Estranhamente, nesses dias lânguidos em que apenas os trinados dos pássaros e um ou outro cão ladrando perturbavam a leitura adiada de obras escolhidas com o cuidado de onze meses, nesses dias, sentia uma inesperada inquietude, uma falta da voragem em que julgara afundar-se sem salvação.

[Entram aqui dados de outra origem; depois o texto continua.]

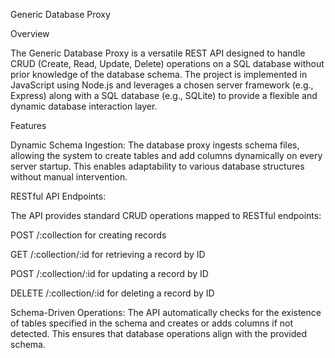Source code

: 
Generic Database Proxy


Overview

The Generic Database Proxy is a versatile REST API designed to handle CRUD (Create, Read, Update, Delete) operations on a SQL database without prior knowledge of the database schema. The project is implemented in JavaScript using Node.js and leverages a chosen server framework (e.g., Express) along with a SQL database (e.g., SQLite) to provide a flexible and dynamic database interaction layer.


Features

Dynamic Schema Ingestion: The database proxy ingests schema files, allowing the system to create tables and add columns dynamically on every server startup. This enables adaptability to various database structures without manual intervention.

RESTful API Endpoints: 

The API provides standard CRUD operations mapped to RESTful endpoints:

POST /:collection for creating records

GET /:collection/:id for retrieving a record by ID

POST /:collection/:id for updating a record by ID

DELETE /:collection/:id for deleting a record by ID

Schema-Driven Operations: The API automatically checks for the existence of tables specified in the schema and creates or adds columns if not detected. This ensures that database operations align with the provided schema.
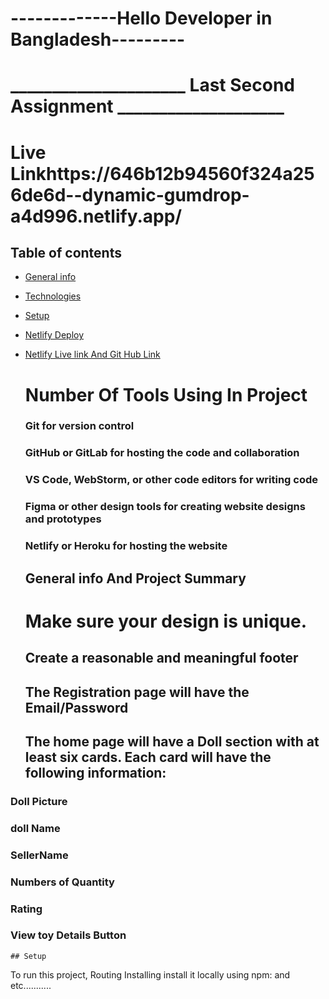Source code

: #      -------------Hello  Developer  in Bangladesh--------- 

# _____________________ Last Second Assignment ____________________

 # Live Linkhttps://646b12b94560f324a256de6d--dynamic-gumdrop-a4d996.netlify.app/
 
 ## Table of contents
* [General info](#general-info)
* [Technologies](#technologies)
* [Setup](#setup)
* [Netlify Deploy](#setup)
* [Netlify Live link And Git Hub Link](#setup)
    # Number Of Tools Using In Project 
    ### Git for version control
    ### GitHub or GitLab for hosting the code and collaboration
    ### VS Code, WebStorm, or other code editors for writing code
    ###  Figma or other design tools for creating website designs and prototypes
    ### Netlify or Heroku for hosting the website
    ## General info And Project Summary 
 
   # Make sure your design is unique.
   ## Create a reasonable and meaningful footer
   ## The Registration page will have the Email/Password
    ## The home page will have a Doll section with at least six cards. Each card will have the following information:

### Doll Picture

 ### doll Name

 ### SellerName

 ### Numbers of Quantity

 ### Rating

 ### View toy Details Button


 
    ## Setup
   To run this project, Routing Installing install it locally using npm:
   and etc........... 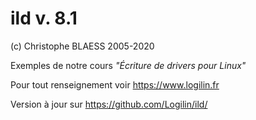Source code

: ild v. 8.1
==========
(c) Christophe BLAESS 2005-2020

Exemples de notre cours _"Écriture de drivers pour Linux"_

Pour tout renseignement voir https://www.logilin.fr

Version à jour sur https://github.com/Logilin/ild/




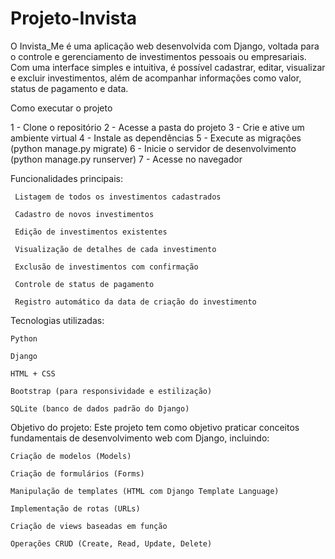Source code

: # Projeto-Invista
O Invista_Me é uma aplicação web desenvolvida com Django, voltada para o controle e gerenciamento de investimentos pessoais ou empresariais. Com uma interface simples e intuitiva, é possível cadastrar, editar, visualizar e excluir investimentos, além de acompanhar informações como valor, status de pagamento e data.

Como executar o projeto

1 - Clone o repositório
2 - Acesse a pasta do projeto
3 - Crie e ative um ambiente virtual
4 - Instale as dependências
5 - Execute as migrações (python manage.py migrate)
6 - Inicie o servidor de desenvolvimento (python manage.py runserver)
7 - Acesse no navegador
 

Funcionalidades principais:

     Listagem de todos os investimentos cadastrados

     Cadastro de novos investimentos

     Edição de investimentos existentes

     Visualização de detalhes de cada investimento

     Exclusão de investimentos com confirmação

     Controle de status de pagamento

     Registro automático da data de criação do investimento

Tecnologias utilizadas:

    Python

    Django

    HTML + CSS

    Bootstrap (para responsividade e estilização)

    SQLite (banco de dados padrão do Django)

Objetivo do projeto:
Este projeto tem como objetivo praticar conceitos fundamentais de desenvolvimento web com Django, incluindo:

    Criação de modelos (Models)

    Criação de formulários (Forms)

    Manipulação de templates (HTML com Django Template Language)

    Implementação de rotas (URLs)

    Criação de views baseadas em função

    Operações CRUD (Create, Read, Update, Delete)
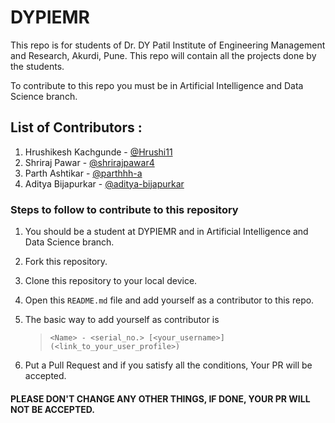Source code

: # DYPIEMR
This repo is for students of Dr. DY Patil Institute of Engineering Management and Research, Akurdi, Pune.
This repo will contain all the projects done by the students.

To contribute to this repo you must be in Artificial Intelligence and Data Science branch.

## List of Contributors : <br>
1. Hrushikesh Kachgunde - [@Hrushi11](https://github.com/Hrushi11)
2. Shriraj Pawar - [@shrirajpawar4](https://github.com/shrirajpawar4)
3. Parth Ashtikar - [@parthhh-a](https://github.com/parthhh-a)
4. Aditya Bijapurkar - [@aditya-bijapurkar](https://github.com/aditya-bijapurkar)

### Steps to follow to contribute to this repository

1. You should be a student at DYPIEMR and in Artificial Intelligence and Data Science branch.

2. Fork this repository.

3. Clone this repository to your local device.

4. Open this `README.md` file and add yourself as a contributor to this repo.

5. The basic way to add yourself as contributor is 
   > `<Name> - <serial_no.> [<your_username>](<link_to_your_user_profile>)`

6. Put a Pull Request and if you satisfy all the conditions, Your PR will be accepted.
   
#### PLEASE DON'T CHANGE ANY OTHER THINGS, IF DONE, YOUR PR WILL NOT BE ACCEPTED.
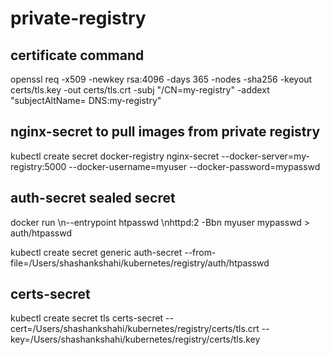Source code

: # private-registry

## certificate command
openssl req -x509 -newkey rsa:4096 -days 365 -nodes -sha256 -keyout certs/tls.key -out certs/tls.crt -subj "/CN=my-registry" -addext "subjectAltName= DNS:my-registry"

## nginx-secret to pull images from private registry
kubectl create secret docker-registry nginx-secret --docker-server=my-registry:5000 --docker-username=myuser --docker-password=mypasswd

## auth-secret sealed secret
docker run \\n--entrypoint htpasswd \\nhttpd:2 -Bbn myuser mypasswd > auth/htpasswd

kubectl create secret generic auth-secret --from-file=/Users/shashankshahi/kubernetes/registry/auth/htpasswd

## certs-secret

kubectl create secret tls certs-secret --cert=/Users/shashankshahi/kubernetes/registry/certs/tls.crt --key=/Users/shashankshahi/kubernetes/registry/certs/tls.key
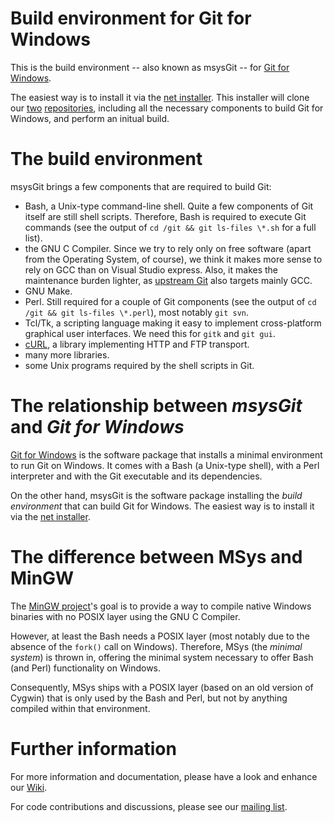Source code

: # Build environment for Git for Windows

This is the build environment -- also known as msysGit -- for [Git for Windows](http://msysgit.googlecode.com/).

The easiest way is to install it via the [net installer](http://code.google.com/p/msysgit/downloads/list?q=netinstall). This installer will clone our [two](http://github.com/msysgit/msysgit) [repositories](http://github.com/msysgit/git), including all the necessary components to build Git for Windows, and perform an initual build.

# The build environment

msysGit brings a few components that are required to build Git:

- Bash, a Unix-type command-line shell. Quite a few components of Git itself are still shell scripts. Therefore, Bash is required to execute Git commands (see the output of `cd /git && git ls-files \*.sh` for a full list).
- the GNU C Compiler. Since we try to rely only on free software (apart from the Operating System, of course), we think it makes more sense to rely on GCC than on Visual Studio express. Also, it makes the maintenance burden lighter, as [upstream Git](http://github.com/gitster/git) also targets mainly GCC.
- GNU Make.
- Perl. Still required for a couple of Git components (see the output of `cd /git && git ls-files \*.perl`), most notably `git svn`.
- Tcl/Tk, a scripting language making it easy to implement cross-platform graphical user interfaces. We need this for `gitk` and `git gui`.
- [cURL](http://curl.haxx.se), a library implementing HTTP and FTP transport.
- many more libraries.
- some Unix programs required by the shell scripts in Git.

# The relationship between _msysGit_ and _Git for Windows_

[Git for Windows](http://code.google.com/p/msysgit/downloads/list?q=full+installer+for+official+git) is the software package that installs a minimal environment to run Git on Windows. It comes with a Bash (a Unix-type shell), with a Perl interpreter and with the Git executable and its dependencies.

On the other hand, msysGit is the software package installing the _build environment_ that can build Git for Windows.  The easiest way is to install it via the [net installer](http://code.google.com/p/msysgit/downloads/list?q=netinstall).

# The difference between MSys and MinGW

The [MinGW project](http://mingw.org/)'s goal is to provide a way to compile native Windows binaries with no POSIX layer using the GNU C Compiler.

However, at least the Bash needs a POSIX layer (most notably due to the absence of the `fork()` call on Windows). Therefore, MSys (the _minimal system_) is thrown in, offering the minimal system necessary to offer Bash (and Perl) functionality on Windows.

Consequently, MSys ships with a POSIX layer (based on an old version of Cygwin) that is only used by the Bash and Perl, but not by anything compiled within that environment.

# Further information

For more information and documentation, please have a look and enhance our [Wiki](https://github.com/msysgit/msysgit/wiki).

For code contributions and discussions, please see our [mailing list](http://groups.google.com/group/msysgit).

Sentou-se na esplanada onde sempre regressava a cada Verão. O sol punha um brilho particular no rio que se espraiava logo ali, com mansidão, abrigando famílias inteiras de patos bravos e um ou outro esquife em remadas rápidas. A incursão rápida e inesperada de um menino, em correria desenfreada na perseguição de um Fox Terrier, fez perigar a paz dos veraneantes, tendo alguns saltado das cadeiras para formarem uma barreira entre o pequeno e o empedrado que ladeia a água. A tranquilidade foi restaurada, se bem que não tardou um ruído irritante de buzinas. Inquietaram-se de novo os que repousavam frente às chávenas de café e às bebidas frescas. Um cortejo automóvel seguia, devagar, um Mercedes Benz antigo (o modelo não sei dizer, já que não sou dada a esses detalhes), descapotável, de onde esvoaçavam fitas e véus. Pararam mesmo ali, que o chafariz é ponto de honra nas fotos de casamento, e a noiva, (des)ajudada por três raparigas vestidas de azul forte, em equilíbrio periclitante nuns sapatos de salto agulha, eclodiu do casulo de tule, qual borboleta, desembaraçando-se do véu. O noivo... Bem, o noivo não teve ajuda e, ao tentar sair com elegância, tropeçou aparatosamente no longo véu pousado no banco.
"Começas já a cair?", diz a noiva em voz estridente. "A culpa foi tua!", grita o noivo, ainda a levantar-se e a sacudir o fato cinzento. Abriu a carteira, pegou numa moeda de um euro e poisou-a na mesa para pagar o café. Era Agosto! Afinal, tocava ao longe uma concertina e estava de férias. Sorriu.
Primeiro a estranheza. Aquele som estridente a ecoar no quarto, a luz ainda tímida, a entrar pelas frinchas da persiana. Depois, olhos abertos, sentidos já a despertar do torpor do sono, o mesmo som. Gaivotas! A mais de 30 quilómetros do mar, na cidade praticamente deserta dos seus e invadida por estranhos, as gaivotas faziam uma festa e lembravam-lhe que era tempo de ir ver o mar.